» Exercise brief
Starting with the first line and ending with the one that holds "- [파티클]https:/", retype the entries exactly.
•••
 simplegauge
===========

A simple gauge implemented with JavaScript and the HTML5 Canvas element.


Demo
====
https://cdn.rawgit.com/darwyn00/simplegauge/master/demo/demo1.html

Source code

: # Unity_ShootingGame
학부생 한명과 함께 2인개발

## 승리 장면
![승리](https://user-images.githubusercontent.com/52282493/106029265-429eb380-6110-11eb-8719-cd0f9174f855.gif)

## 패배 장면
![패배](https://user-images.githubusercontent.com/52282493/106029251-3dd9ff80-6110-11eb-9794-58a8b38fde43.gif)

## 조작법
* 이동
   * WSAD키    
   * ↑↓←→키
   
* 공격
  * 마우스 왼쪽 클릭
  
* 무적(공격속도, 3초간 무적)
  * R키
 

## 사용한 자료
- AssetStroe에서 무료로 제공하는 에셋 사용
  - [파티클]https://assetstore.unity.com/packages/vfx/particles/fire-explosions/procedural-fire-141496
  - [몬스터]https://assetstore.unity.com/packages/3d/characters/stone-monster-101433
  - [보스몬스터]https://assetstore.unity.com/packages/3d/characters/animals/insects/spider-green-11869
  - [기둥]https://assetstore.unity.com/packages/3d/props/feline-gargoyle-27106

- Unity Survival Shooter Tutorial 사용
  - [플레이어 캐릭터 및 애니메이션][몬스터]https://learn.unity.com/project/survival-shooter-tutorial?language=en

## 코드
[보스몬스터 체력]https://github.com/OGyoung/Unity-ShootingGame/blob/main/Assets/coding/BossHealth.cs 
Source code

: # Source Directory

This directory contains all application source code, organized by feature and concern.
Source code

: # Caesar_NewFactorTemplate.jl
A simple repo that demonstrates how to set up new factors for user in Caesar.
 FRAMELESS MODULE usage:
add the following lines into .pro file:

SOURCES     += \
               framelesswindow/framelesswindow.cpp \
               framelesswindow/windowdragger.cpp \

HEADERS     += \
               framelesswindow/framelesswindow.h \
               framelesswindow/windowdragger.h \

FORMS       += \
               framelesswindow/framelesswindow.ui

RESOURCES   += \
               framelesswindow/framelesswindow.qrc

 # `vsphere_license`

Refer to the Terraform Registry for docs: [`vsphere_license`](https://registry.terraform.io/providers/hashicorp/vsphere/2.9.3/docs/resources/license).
•••
» Answer for the task
 simplegauge
===========

A simple gauge implemented with JavaScript and the HTML5 Canvas element.


Demo
====
https://cdn.rawgit.com/darwyn00/simplegauge/master/demo/demo1.html

Source code

: # Unity_ShootingGame
학부생 한명과 함께 2인개발

## 승리 장면
![승리](https://user-images.githubusercontent.com/52282493/106029265-429eb380-6110-11eb-8719-cd0f9174f855.gif)

## 패배 장면
![패배](https://user-images.githubusercontent.com/52282493/106029251-3dd9ff80-6110-11eb-9794-58a8b38fde43.gif)

## 조작법
* 이동
   * WSAD키    
   * ↑↓←→키
   
* 공격
  * 마우스 왼쪽 클릭
  
* 무적(공격속도, 3초간 무적)
  * R키
 

## 사용한 자료
- AssetStroe에서 무료로 제공하는 에셋 사용
  - [파티클]https://assetstore.unity.com/packages/vfx/particles/fire-explosions/procedural-fire-141496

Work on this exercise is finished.